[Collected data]
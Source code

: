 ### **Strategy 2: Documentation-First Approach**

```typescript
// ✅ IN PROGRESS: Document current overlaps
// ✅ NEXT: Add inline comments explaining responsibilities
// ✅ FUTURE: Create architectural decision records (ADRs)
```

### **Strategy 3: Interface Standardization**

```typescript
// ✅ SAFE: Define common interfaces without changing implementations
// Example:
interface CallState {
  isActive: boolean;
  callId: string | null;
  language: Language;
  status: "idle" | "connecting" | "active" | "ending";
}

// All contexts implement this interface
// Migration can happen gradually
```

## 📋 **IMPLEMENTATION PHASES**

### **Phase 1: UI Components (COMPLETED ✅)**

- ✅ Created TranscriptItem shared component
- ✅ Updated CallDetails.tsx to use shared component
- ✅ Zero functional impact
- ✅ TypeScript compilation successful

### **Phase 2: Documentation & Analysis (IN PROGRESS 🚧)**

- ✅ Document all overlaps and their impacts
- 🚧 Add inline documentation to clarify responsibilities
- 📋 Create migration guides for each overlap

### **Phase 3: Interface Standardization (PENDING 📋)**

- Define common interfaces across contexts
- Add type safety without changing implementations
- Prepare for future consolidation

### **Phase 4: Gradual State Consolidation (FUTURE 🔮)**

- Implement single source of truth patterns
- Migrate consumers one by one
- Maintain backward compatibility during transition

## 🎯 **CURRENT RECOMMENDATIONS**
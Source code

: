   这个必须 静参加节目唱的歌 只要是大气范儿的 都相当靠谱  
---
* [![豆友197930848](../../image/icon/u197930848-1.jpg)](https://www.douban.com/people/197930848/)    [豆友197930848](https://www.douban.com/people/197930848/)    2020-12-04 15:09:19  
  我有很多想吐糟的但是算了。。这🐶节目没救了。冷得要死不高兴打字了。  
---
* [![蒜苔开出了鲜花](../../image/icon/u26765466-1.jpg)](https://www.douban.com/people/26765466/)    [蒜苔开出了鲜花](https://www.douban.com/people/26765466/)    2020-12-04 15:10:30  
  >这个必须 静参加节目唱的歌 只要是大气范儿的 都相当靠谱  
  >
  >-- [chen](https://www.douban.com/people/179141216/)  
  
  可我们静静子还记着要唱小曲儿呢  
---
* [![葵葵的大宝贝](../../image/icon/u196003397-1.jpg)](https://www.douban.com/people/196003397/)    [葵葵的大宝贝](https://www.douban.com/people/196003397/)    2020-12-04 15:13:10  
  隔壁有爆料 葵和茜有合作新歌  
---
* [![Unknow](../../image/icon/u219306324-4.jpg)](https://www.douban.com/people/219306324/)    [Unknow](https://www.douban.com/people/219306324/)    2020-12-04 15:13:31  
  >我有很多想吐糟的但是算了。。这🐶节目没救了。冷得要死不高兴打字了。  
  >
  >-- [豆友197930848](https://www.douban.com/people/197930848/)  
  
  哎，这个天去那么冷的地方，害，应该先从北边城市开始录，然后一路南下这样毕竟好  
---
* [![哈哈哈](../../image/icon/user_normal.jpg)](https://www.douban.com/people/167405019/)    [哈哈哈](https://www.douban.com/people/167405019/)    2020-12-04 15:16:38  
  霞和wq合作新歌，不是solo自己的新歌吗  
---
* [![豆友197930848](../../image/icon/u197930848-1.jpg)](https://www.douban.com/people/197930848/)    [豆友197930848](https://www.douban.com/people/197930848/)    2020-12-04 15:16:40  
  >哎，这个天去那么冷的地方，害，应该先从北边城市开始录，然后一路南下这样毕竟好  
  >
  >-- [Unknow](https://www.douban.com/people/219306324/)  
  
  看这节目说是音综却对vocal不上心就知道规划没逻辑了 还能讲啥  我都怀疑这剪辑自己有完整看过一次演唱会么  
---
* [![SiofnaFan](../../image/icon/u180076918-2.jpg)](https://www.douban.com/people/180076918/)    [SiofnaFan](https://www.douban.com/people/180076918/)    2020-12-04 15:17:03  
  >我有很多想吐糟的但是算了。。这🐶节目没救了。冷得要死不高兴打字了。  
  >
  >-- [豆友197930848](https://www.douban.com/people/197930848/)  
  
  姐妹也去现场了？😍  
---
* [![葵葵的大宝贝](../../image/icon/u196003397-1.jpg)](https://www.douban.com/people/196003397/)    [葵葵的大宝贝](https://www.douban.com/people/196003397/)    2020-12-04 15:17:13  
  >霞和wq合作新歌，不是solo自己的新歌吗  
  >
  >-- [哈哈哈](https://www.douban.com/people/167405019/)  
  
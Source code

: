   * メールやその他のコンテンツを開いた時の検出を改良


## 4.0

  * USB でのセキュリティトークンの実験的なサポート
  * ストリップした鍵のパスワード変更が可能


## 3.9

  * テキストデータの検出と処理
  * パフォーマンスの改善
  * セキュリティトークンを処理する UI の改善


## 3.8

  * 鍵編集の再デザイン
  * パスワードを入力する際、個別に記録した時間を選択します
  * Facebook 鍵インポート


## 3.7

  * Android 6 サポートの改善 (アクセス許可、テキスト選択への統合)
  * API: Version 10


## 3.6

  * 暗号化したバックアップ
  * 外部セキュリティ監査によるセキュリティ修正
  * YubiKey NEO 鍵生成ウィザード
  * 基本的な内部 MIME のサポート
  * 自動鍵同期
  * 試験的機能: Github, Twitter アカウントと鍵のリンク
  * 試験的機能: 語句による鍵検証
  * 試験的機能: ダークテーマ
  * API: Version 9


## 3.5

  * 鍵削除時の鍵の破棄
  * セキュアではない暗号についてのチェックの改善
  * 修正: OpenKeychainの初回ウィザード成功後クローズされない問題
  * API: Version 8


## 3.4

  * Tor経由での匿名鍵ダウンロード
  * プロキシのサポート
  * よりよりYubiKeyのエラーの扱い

#### Problem description:
Say only the number of lines above holding "without".

#### Problem solution:
2